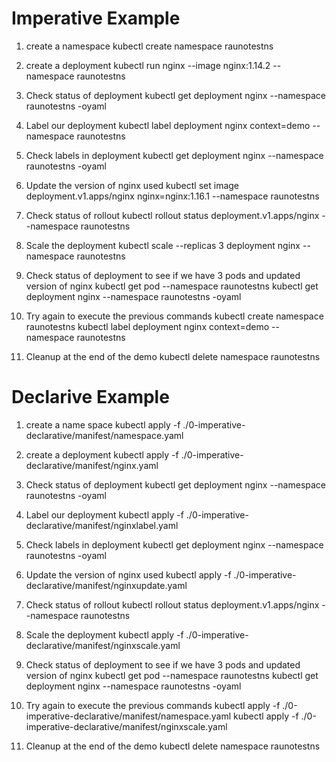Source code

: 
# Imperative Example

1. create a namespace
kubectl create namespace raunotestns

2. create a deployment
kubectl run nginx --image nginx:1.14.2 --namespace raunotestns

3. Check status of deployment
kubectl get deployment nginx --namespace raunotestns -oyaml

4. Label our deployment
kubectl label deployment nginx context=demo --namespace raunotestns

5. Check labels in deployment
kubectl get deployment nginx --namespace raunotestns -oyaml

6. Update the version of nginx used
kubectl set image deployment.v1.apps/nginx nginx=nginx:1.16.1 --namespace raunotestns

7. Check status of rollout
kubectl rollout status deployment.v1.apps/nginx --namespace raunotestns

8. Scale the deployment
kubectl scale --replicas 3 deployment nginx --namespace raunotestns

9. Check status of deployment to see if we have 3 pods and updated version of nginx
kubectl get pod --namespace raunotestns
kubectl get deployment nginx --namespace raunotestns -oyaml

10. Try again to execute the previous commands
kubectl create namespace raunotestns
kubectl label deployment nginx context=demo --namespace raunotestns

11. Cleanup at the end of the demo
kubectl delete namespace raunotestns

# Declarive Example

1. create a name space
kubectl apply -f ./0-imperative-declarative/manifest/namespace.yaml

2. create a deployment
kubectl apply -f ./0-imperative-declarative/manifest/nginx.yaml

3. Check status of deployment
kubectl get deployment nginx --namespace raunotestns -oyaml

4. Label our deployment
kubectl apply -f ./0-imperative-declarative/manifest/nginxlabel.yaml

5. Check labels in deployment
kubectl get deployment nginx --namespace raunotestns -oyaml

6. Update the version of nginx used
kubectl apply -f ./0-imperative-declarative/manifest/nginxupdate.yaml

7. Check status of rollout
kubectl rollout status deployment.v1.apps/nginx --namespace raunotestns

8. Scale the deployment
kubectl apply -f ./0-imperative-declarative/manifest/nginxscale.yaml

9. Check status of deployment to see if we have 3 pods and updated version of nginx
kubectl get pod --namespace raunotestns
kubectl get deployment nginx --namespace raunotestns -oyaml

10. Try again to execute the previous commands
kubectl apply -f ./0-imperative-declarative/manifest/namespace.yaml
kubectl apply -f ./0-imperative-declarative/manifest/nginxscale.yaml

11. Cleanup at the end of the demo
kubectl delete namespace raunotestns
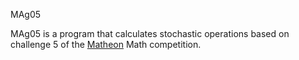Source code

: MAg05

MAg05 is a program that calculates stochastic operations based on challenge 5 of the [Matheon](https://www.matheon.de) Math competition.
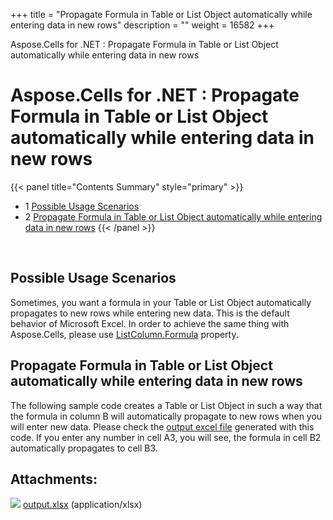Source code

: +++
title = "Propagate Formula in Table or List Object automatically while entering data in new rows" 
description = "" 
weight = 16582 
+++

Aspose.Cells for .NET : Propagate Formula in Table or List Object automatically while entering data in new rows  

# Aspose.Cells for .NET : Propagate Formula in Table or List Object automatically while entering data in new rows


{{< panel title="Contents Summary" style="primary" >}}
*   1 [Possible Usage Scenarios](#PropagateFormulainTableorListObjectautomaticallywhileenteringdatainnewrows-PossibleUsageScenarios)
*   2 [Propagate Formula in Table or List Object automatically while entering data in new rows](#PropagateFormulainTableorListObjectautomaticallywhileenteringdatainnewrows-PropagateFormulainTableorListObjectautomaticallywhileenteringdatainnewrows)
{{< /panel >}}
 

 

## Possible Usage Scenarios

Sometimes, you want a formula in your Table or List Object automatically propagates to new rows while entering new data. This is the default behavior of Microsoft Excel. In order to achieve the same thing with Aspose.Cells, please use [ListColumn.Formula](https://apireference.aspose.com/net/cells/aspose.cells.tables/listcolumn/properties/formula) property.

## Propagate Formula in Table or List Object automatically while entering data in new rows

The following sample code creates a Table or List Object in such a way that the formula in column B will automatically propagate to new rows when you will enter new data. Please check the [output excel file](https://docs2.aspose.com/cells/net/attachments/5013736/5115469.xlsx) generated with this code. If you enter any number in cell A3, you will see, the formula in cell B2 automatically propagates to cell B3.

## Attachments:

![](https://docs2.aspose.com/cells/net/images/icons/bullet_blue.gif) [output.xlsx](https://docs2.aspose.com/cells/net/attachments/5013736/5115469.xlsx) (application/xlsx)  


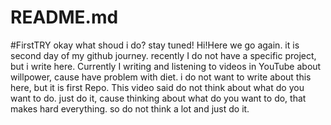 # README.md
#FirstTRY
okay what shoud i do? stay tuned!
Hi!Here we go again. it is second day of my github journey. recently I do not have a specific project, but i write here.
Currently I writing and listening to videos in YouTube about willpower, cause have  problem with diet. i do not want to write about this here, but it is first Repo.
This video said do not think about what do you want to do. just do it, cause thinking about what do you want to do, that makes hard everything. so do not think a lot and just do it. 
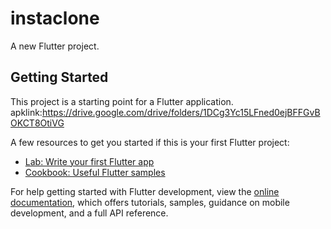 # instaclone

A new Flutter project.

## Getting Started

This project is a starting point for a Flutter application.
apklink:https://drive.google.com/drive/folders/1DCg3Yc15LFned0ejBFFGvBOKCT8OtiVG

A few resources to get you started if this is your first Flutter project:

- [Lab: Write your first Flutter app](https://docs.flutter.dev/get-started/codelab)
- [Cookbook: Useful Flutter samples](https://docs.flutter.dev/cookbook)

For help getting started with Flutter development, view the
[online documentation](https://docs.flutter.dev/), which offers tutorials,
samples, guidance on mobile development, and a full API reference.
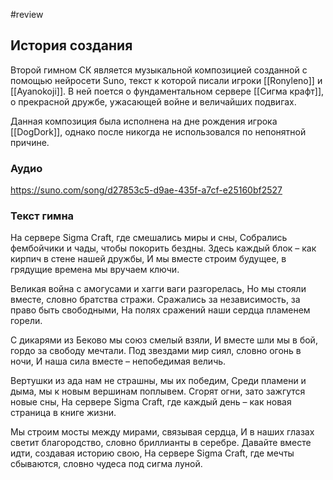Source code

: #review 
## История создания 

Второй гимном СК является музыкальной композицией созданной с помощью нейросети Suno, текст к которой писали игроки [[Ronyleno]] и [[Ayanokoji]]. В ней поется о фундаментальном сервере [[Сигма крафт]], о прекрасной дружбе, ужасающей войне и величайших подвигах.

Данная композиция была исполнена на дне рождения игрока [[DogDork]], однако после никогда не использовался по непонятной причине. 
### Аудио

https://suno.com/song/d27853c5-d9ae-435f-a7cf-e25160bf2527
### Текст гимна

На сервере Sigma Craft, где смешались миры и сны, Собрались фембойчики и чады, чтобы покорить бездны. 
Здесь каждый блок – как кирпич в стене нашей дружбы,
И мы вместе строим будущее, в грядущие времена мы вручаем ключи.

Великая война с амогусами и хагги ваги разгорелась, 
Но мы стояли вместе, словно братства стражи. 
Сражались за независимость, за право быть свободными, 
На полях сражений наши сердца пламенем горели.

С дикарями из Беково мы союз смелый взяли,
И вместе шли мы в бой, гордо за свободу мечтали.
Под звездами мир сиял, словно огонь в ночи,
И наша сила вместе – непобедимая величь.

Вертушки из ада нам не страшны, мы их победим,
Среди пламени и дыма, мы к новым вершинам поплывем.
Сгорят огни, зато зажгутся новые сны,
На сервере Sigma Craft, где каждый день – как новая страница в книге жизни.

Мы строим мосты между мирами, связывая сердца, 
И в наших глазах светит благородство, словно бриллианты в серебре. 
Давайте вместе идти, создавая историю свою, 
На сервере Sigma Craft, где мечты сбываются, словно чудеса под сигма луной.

::::

▶ [Problem to solve] Each line of the data that includes "вместе" should be copied.

▶ [Exercise result]
И мы вместе строим будущее, в грядущие времена мы вручаем ключи.
Но мы стояли вместе, словно братства стражи. 
И вместе шли мы в бой, гордо за свободу мечтали.
И наша сила вместе – непобедимая величь.
Давайте вместе идти, создавая историю свою, 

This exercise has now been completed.